• Work request:
In the entries below, count every line that has the string "github", and answer with that count alone.

Saved data entries:
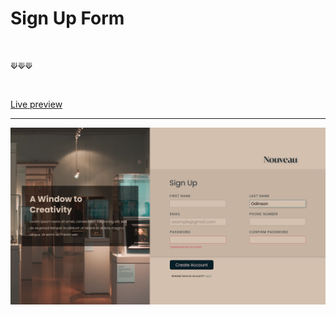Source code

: # Sign Up Form

<br />

⟱⟱⟱

<br />

[Live preview](https://acdeguia.github.io/sign-up-form)

<hr>

![Screenshot](https://github.com/acdeguia/sign-up-form/blob/main/images/Sign%20Up%20Form.png)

• Result for this task:
2